Una nave commerciale è stata sequestrata da persone non autorizzate vicino all’ingresso dello stretto e condotta verso acque iraniane, aumentando il premio per il rischio legato alla navigazione: è la parte di prezzo che riflette paura di interruzioni. Un gruppo navale britannico ha riferito che la nave è stata presa al largo di Fujairah e diretta verso acque iraniane. Altre fonti collegano l’episodio al controllo esercitato da Teheran sulle rotte della regione.
Colloqui Trump-Xi: domanda e diplomazia
Gli operatori hanno seguito anche il vertice Trump-Xi. Trump ha incontrato giovedì il presidente cinese Xi Jinping. Secondo un funzionario della Casa Bianca, hanno parlato di mantenere aperto lo Stretto di Hormuz per sostenere il commercio di energia e di aumentare i flussi di petrolio dagli USA verso la Cina. La nota ufficiale cinese non cita l’energia, ma indica che si è parlato di Medio Oriente.
La differenza tra le versioni USA e Cina spinge alla cautela. Se Pechino e Washington si allineano sui flussi energetici, il petrolio potrebbe perdere parte del premio “panico” (sovrapprezzo dovuto all’urgenza di coprirsi dal rischio). Se dal vertice non emerge una via chiara, il mercato continuerà a prezzare il rischio che Hormuz resti un collo di bottiglia, cioè un punto che limita il passaggio, durante l’estate nell’emisfero nord.

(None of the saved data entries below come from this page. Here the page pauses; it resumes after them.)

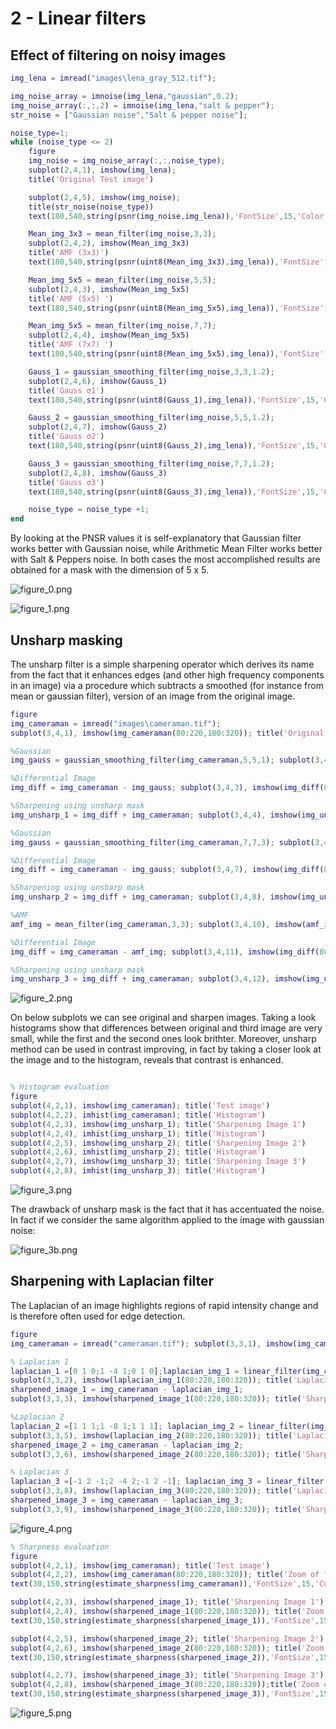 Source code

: # 2 - Linear filters
## Effect of filtering on noisy images

```Matlab
img_lena = imread("images\lena_gray_512.tif");

img_noise_array = imnoise(img_lena,"gaussian",0.2);
img_noise_array(:,:,2) = imnoise(img_lena,"salt & pepper");
str_noise = ["Gaussian noise","Salt & pepper noise"];

noise_type=1;
while (noise_type <= 2)
    figure
    img_noise = img_noise_array(:,:,noise_type);
    subplot(2,4,1), imshow(img_lena);
    title('Original Test image')

    subplot(2,4,5), imshow(img_noise);
    title(str_noise(noise_type))
    text(180,540,string(psnr(img_noise,img_lena)),'FontSize',15,'Color','r');

    Mean_img_3x3 = mean_filter(img_noise,3,3);
    subplot(2,4,2), imshow(Mean_img_3x3)
    title('AMF (3x3)')
    text(180,540,string(psnr(uint8(Mean_img_3x3),img_lena)),'FontSize',15,'Color','r');

    Mean_img_5x5 = mean_filter(img_noise,5,5);
    subplot(2,4,3), imshow(Mean_img_5x5)
    title('AMF (5x5) ')
    text(180,540,string(psnr(uint8(Mean_img_5x5),img_lena)),'FontSize',15,'Color','r');

    Mean_img_5x5 = mean_filter(img_noise,7,7);
    subplot(2,4,4), imshow(Mean_img_5x5)
    title('AMF (7x7) ')
    text(180,540,string(psnr(uint8(Mean_img_5x5),img_lena)),'FontSize',15,'Color','r');

    Gauss_1 = gaussian_smoothing_filter(img_noise,3,3,1.2);
    subplot(2,4,6), imshow(Gauss_1)
    title('Gauss σ1')
    text(180,540,string(psnr(uint8(Gauss_1),img_lena)),'FontSize',15,'Color','r');

    Gauss_2 = gaussian_smoothing_filter(img_noise,5,5,1.2);
    subplot(2,4,7), imshow(Gauss_2)
    title('Gauss σ2')
    text(180,540,string(psnr(uint8(Gauss_2),img_lena)),'FontSize',15,'Color','r');

    Gauss_3 = gaussian_smoothing_filter(img_noise,7,7,1.2);
    subplot(2,4,8), imshow(Gauss_3)
    title('Gauss σ3')
    text(180,540,string(psnr(uint8(Gauss_3),img_lena)),'FontSize',15,'Color','r');

    noise_type = noise_type +1;
end
```

By looking at the PNSR values it is self-explanatory that Gaussian filter works better with Gaussian noise, while Arithmetic Mean Filter works better with Salt & Peppers noise. In both cases the most accomplished results are obtained for a mask with the dimension of 5 x 5. 

![figure_0.png](README_images/figure_0.png)

![figure_1.png](README_images/figure_1.png)

## Unsharp masking
The unsharp filter is a simple sharpening operator which derives its name from the fact that it enhances edges (and other high frequency components in an image) via a procedure which subtracts a smoothed (for instance from mean or gaussian filter), version of an image from the original image.

```Matlab
figure
img_cameraman = imread("images\cameraman.tif");
subplot(3,4,1), imshow(img_cameraman(80:220,180:320)); title('Original Image')

%Gaussian 
img_gauss = gaussian_smoothing_filter(img_cameraman,5,5,1); subplot(3,4,2),imshow(img_gauss(80:220,180:320)); title('Gauss Filter')

%Differential Image
img_diff = img_cameraman - img_gauss; subplot(3,4,3), imshow(img_diff(80:220,180:320)); title('Differential Image')

%Sharpening using unsharp mask
img_unsharp_1 = img_diff + img_cameraman; subplot(3,4,4), imshow(img_unsharp_1(80:220,180:320)); title('Unsharp mask')

%Gaussian 
img_gauss = gaussian_smoothing_filter(img_cameraman,7,7,3); subplot(3,4,6),imshow(img_gauss(80:220,180:320)); title('Gauss Filter')

%Differential Image
img_diff = img_cameraman - img_gauss; subplot(3,4,7), imshow(img_diff(80:220,180:320)); title('Differential Image')

%Sharpening using unsharp mask
img_unsharp_2 = img_diff + img_cameraman; subplot(3,4,8), imshow(img_unsharp_2(80:220,180:320)); title('Unsharp mask')

%AMF
amf_img = mean_filter(img_cameraman,3,3); subplot(3,4,10), imshow(amf_img(80:220,180:320)); title('AMF Filter')

%Differential Image
img_diff = img_cameraman - amf_img; subplot(3,4,11), imshow(img_diff(80:220,180:320)); title('Differential Image')

%Sharpening using unsharp mask
img_unsharp_3 = img_diff + img_cameraman; subplot(3,4,12), imshow(img_unsharp_3(80:220,180:320)); title('Unsharp mask')
```

![figure_2.png](README_images/figure_2.png)

On below subplots we can see original and sharpen images. Taking a look histograms show that differences between original and third  image are very small, while the first and the second ones look brithter. Moreover, unsharp method can be used in contrast improving, in fact by taking a closer look at the image and to the histogram, reveals that contrast is enhanced. 


```Matlab

% Histogram evaluation
figure
subplot(4,2,1), imshow(img_cameraman); title('Test image')
subplot(4,2,2), imhist(img_cameraman); title('Histogram')
subplot(4,2,3), imshow(img_unsharp_1); title('Sharpening Image 1')
subplot(4,2,4), imhist(img_unsharp_1); title('Histogram')
subplot(4,2,5), imshow(img_unsharp_2); title('Sharpening Image 2')
subplot(4,2,6), imhist(img_unsharp_2); title('Histogram')
subplot(4,2,7), imshow(img_unsharp_3); title('Sharpening Image 3')
subplot(4,2,8), imhist(img_unsharp_3); title('Histogram')
```

![figure_3.png](README_images/figure_3.png)

The drawback of unsharp mask is the fact that it has accentuated the noise. In fact if we consider the same algorithm applied to the image with gaussian noise:

![figure_3b.png](README_images/figure_3b.png)



## Sharpening with Laplacian filter
The Laplacian of an image highlights regions of rapid intensity change and is therefore often used for edge detection. 

```Matlab
figure
img_cameraman = imread("cameraman.tif"); subplot(3,3,1), imshow(img_cameraman(80:220,180:320)); title('Input Image')

% Laplacian 1
laplacian_1 =[0 1 0;1 -4 1;0 1 0];laplacian_img_1 = linear_filter(img_cameraman ,laplacian_1);
subplot(3,3,2), imshow(laplacian_img_1(80:220,180:320)); title('Laplacian Filter')
sharpened_image_1 = img_cameraman - laplacian_img_1;
subplot(3,3,3), imshow(sharpened_image_1(80:220,180:320)); title('Sharpened Image')

%Laplacian 2
laplacian_2 =[1 1 1;1 -8 1;1 1 1]; laplacian_img_2 = linear_filter(img_cameraman ,laplacian_2);
subplot(3,3,5), imshow(laplacian_img_2(80:220,180:320)); title('Laplacian Filter')
sharpened_image_2 = img_cameraman - laplacian_img_2;
subplot(3,3,6), imshow(sharpened_image_2(80:220,180:320)); title('Sharpened Image')

% Laplacian 3
laplacian_3 =[-1 2 -1;2 -4 2;-1 2 -1]; laplacian_img_3 = linear_filter(img_cameraman ,laplacian_3);
subplot(3,3,8), imshow(laplacian_img_3(80:220,180:320)); title('Laplacian Filter')
sharpened_image_3 = img_cameraman - laplacian_img_3;
subplot(3,3,9), imshow(sharpened_image_3(80:220,180:320)); title('Sharpened Image')
```

![figure_4.png](README_images/figure_4.png)



```Matlab
% Sharpness evaluation
figure
subplot(4,2,1), imshow(img_cameraman); title('Test image')
subplot(4,2,2), imshow(img_cameraman(80:220,180:320)); title('Zoom of test image');
text(30,150,string(estimate_sharpness(img_cameraman)),'FontSize',15,'Color','r');

subplot(4,2,3), imshow(sharpened_image_1); title('Sharpening Image 1')
subplot(4,2,4), imshow(sharpened_image_1(80:220,180:320)); title('Zoom of Sharpening Image 1')
text(30,150,string(estimate_sharpness(sharpened_image_1)),'FontSize',15,'Color','r');

subplot(4,2,5), imshow(sharpened_image_2); title('Sharpening Image 2')
subplot(4,2,6), imshow(sharpened_image_2(80:220,180:320)); title('Zoom of Sharpening Image 2')
text(30,150,string(estimate_sharpness(sharpened_image_2)),'FontSize',15,'Color','r');

subplot(4,2,7), imshow(sharpened_image_3); title('Sharpening Image 3')
subplot(4,2,8), imshow(sharpened_image_3(80:220,180:320));title('Zoom of Sharpening Image 3')
text(30,150,string(estimate_sharpness(sharpened_image_3)),'FontSize',15,'Color','r');
```

![figure_5.png](README_images/figure_5.png)


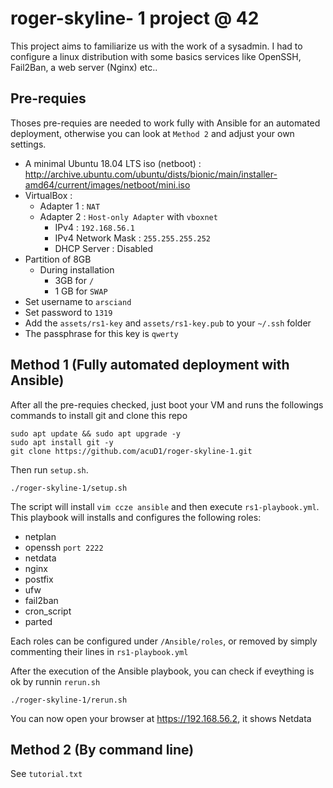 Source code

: # roger-skyline- 1 project @ 42

This project aims to familiarize us with the work of a sysadmin. I had to configure a linux distribution with some basics services like OpenSSH, Fail2Ban, a web server (Nginx) etc..

## Pre-requies

Thoses pre-requies are needed to work fully with Ansible for an automated deployment, otherwise you can look at ```Method 2``` and adjust your own settings.
 - A minimal Ubuntu 18.04 LTS iso (netboot) : http://archive.ubuntu.com/ubuntu/dists/bionic/main/installer-amd64/current/images/netboot/mini.iso
 - VirtualBox :
   - Adapter 1 : ```NAT```
   - Adapter 2 : ```Host-only Adapter``` with ```vboxnet```
     - IPv4 : ```192.168.56.1```
     - IPv4 Network Mask : ```255.255.255.252```
     - DHCP Server : Disabled
 - Partition of 8GB
   - During installation
     - 3GB for ```/```
     - 1 GB for ```SWAP```
 - Set username to ```arsciand```
 - Set password to ```1319```
 - Add the ```assets/rs1-key``` and ```assets/rs1-key.pub``` to your ```~/.ssh``` folder
 - The passphrase for this key is ```qwerty```

## Method 1 (Fully automated deployment with Ansible)

After all the pre-requies checked, just boot your VM and runs the followings commands to install git and clone this repo
```
sudo apt update && sudo apt upgrade -y
sudo apt install git -y
git clone https://github.com/acuD1/roger-skyline-1.git
```

Then run ```setup.sh```.
```
./roger-skyline-1/setup.sh
```

The script will install ```vim ccze ansible``` and then execute ```rs1-playbook.yml```. This playbook will installs and configures the following roles:
- netplan
- openssh ```port 2222```
- netdata
- nginx
- postfix
- ufw
- fail2ban
- cron_script
- parted

Each roles can be configured under ```/Ansible/roles```, or removed by simply commenting their lines in ```rs1-playbook.yml```

After the execution of the Ansible playbook, you can check if eveything is ok by runnin ```rerun.sh```
```
./roger-skyline-1/rerun.sh
```

You can now open your browser at https://192.168.56.2, it shows Netdata

## Method 2 (By command line)

See ```tutorial.txt```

Conta anche la Cina perché, secondo ricostruzioni, l’Iran ha iniziato a far transitare alcune navi cinesi nello Stretto di Hormuz dopo un’intesa tra Teheran e Pechino. Da lì passa circa il 20% delle spedizioni mondiali di petrolio e gas: anche una riapertura parziale può cambiare le attese sull’offerta.
Trump ha aggiunto incertezza con un post su Truth Social venerdì mattina, parlando di “decimazione militare dell’Iran (che continuerà!)” e dicendo di sperare in un rapporto con la Cina “più forte e migliore che mai”. Gli operatori restano divisi tra diplomazia e rischio di nuova escalation.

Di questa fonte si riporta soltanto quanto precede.